WORK REQUIRED: Below are some records; copy each line in them that contains "existing".

===== INPUT DATA

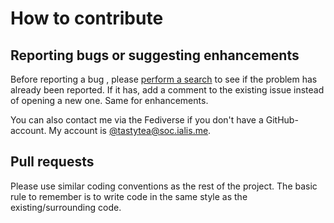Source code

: # How to contribute

## Reporting bugs or suggesting enhancements

Before reporting a bug , please
[perform a search](https://github.com/tastytea/mastodon-cpp/issues?q=is%3Aissue)
to see if the problem has already been reported. If it has, add a comment to the
existing issue instead of opening a new one. Same for enhancements.

You can also contact me via the Fediverse if you don't have a GitHub-account.
My account is [@tastytea@soc.ialis.me](https://soc.ialis.me/@tastytea).

## Pull requests

Please use similar coding conventions as the rest of the project. The basic rule
to remember is to write code in the same style as the existing/surrounding code.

==========

FINAL ANSWER:
existing issue instead of opening a new one. Same for enhancements.
to remember is to write code in the same style as the existing/surrounding code.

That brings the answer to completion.